Data to examine:
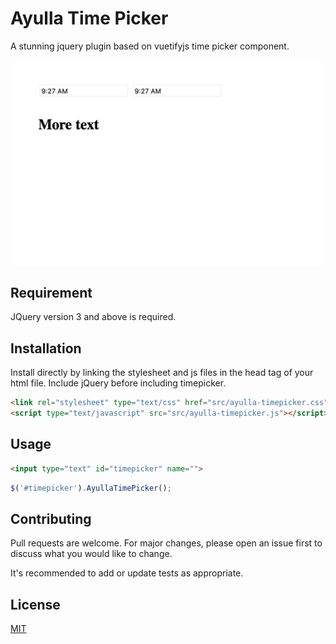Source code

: # Ayulla Time Picker

A stunning jquery plugin based on vuetifyjs time picker component.

![Time picker demo](demo.gif)

## Requirement
JQuery version 3 and above is required. 

## Installation

Install directly by linking the stylesheet and js files in the head tag of your html file. Include jQuery before including timepicker.

```html
<link rel="stylesheet" type="text/css" href="src/ayulla-timepicker.css">
<script type="text/javascript" src="src/ayulla-timepicker.js"></script>
```

## Usage

```html
<input type="text" id="timepicker" name="">
```
```javascript
$('#timepicker').AyullaTimePicker();
```

## Contributing
Pull requests are welcome. For major changes, please open an issue first to discuss what you would like to change.

It's recommended to add or update tests as appropriate.

## License
[MIT](https://choosealicense.com/licenses/mit/)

What you have to do:
Taking the line with "## Installation" as the start and the last line of the data above as the end, write out those two lines and every line between them exactly, and only those.

Exercise solution:
## Installation

Install directly by linking the stylesheet and js files in the head tag of your html file. Include jQuery before including timepicker.

```html
<link rel="stylesheet" type="text/css" href="src/ayulla-timepicker.css">
<script type="text/javascript" src="src/ayulla-timepicker.js"></script>
```

## Usage

```html
<input type="text" id="timepicker" name="">
```
```javascript
$('#timepicker').AyullaTimePicker();
```

## Contributing
Pull requests are welcome. For major changes, please open an issue first to discuss what you would like to change.

It's recommended to add or update tests as appropriate.

## License
[MIT](https://choosealicense.com/licenses/mit/)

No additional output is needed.